[Records from a data collection]

⁂

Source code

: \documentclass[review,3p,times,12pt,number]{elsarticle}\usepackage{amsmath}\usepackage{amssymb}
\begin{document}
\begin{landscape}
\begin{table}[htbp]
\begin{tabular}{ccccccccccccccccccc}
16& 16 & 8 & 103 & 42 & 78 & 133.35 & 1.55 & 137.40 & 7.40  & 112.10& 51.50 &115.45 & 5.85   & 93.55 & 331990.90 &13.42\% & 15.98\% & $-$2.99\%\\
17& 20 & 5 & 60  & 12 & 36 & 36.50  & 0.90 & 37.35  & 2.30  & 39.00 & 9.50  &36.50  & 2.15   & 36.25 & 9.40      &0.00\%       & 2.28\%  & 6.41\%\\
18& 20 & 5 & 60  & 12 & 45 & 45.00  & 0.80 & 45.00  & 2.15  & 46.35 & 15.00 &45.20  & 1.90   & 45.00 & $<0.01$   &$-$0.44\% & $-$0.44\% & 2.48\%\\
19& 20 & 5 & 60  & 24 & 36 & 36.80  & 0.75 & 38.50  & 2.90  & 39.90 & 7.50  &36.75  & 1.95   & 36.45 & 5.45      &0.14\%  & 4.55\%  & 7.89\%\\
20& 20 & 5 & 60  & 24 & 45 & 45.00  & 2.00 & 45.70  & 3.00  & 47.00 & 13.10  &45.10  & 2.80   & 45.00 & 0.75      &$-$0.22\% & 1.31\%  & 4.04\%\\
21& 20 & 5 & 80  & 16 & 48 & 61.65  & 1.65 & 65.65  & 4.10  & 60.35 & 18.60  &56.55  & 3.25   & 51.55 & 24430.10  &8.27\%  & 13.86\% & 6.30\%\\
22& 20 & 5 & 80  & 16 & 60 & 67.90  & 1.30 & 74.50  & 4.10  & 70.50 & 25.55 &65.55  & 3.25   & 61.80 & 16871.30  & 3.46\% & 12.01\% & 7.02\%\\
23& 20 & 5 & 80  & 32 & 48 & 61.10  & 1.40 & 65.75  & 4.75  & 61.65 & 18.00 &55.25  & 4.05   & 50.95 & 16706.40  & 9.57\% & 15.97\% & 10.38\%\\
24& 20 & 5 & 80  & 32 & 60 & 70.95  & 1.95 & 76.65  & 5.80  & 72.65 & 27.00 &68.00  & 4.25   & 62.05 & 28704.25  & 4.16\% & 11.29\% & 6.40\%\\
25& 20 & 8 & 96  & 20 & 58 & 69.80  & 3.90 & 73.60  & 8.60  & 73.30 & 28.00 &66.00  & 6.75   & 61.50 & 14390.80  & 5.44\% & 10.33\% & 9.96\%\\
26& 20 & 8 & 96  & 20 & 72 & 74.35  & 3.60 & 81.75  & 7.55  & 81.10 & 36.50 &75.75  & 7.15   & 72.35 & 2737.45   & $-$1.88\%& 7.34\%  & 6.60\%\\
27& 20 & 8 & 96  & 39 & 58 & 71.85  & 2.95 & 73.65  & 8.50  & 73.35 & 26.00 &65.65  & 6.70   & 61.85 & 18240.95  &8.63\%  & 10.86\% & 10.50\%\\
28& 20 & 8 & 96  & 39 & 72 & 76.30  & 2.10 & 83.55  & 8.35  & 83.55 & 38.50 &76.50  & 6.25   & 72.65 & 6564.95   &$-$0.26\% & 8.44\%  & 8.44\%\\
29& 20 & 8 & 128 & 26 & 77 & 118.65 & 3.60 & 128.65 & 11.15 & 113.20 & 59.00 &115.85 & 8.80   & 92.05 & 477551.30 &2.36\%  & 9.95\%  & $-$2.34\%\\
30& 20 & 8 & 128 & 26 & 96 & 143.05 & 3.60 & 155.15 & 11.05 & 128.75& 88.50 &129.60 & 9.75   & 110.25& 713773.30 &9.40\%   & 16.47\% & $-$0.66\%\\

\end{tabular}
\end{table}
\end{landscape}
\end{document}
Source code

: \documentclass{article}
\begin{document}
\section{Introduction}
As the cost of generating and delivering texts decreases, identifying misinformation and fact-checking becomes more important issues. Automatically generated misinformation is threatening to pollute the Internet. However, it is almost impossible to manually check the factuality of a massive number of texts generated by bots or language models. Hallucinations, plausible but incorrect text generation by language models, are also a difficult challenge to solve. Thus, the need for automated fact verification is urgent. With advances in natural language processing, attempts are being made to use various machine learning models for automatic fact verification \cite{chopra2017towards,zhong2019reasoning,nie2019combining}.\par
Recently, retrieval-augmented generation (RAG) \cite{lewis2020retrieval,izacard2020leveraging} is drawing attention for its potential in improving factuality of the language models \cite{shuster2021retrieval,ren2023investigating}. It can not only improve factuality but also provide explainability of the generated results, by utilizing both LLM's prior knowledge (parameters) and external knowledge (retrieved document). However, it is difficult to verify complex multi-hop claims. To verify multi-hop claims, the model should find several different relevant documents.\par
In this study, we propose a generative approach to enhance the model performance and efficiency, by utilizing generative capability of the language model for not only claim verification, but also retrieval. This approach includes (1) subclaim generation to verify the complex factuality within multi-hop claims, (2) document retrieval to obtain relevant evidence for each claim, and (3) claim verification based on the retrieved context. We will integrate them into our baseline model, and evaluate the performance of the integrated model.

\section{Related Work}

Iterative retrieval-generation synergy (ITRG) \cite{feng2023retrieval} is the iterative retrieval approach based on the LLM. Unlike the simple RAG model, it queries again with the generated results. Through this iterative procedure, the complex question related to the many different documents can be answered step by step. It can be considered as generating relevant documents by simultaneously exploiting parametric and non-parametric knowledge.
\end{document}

⁂

Scan the entries above for the string "retrieval" and copy each line containing it.

Recently, retrieval-augmented generation (RAG) \cite{lewis2020retrieval,izacard2020leveraging} is drawing attention for its potential in improving factuality of the language models \cite{shuster2021retrieval,ren2023investigating}. It can not only improve factuality but also provide explainability of the generated results, by utilizing both LLM's prior knowledge (parameters) and external knowledge (retrieved document). However, it is difficult to verify complex multi-hop claims. To verify multi-hop claims, the model should find several different relevant documents.\par
In this study, we propose a generative approach to enhance the model performance and efficiency, by utilizing generative capability of the language model for not only claim verification, but also retrieval. This approach includes (1) subclaim generation to verify the complex factuality within multi-hop claims, (2) document retrieval to obtain relevant evidence for each claim, and (3) claim verification based on the retrieved context. We will integrate them into our baseline model, and evaluate the performance of the integrated model.
Iterative retrieval-generation synergy (ITRG) \cite{feng2023retrieval} is the iterative retrieval approach based on the LLM. Unlike the simple RAG model, it queries again with the generated results. Through this iterative procedure, the complex question related to the many different documents can be answered step by step. It can be considered as generating relevant documents by simultaneously exploiting parametric and non-parametric knowledge.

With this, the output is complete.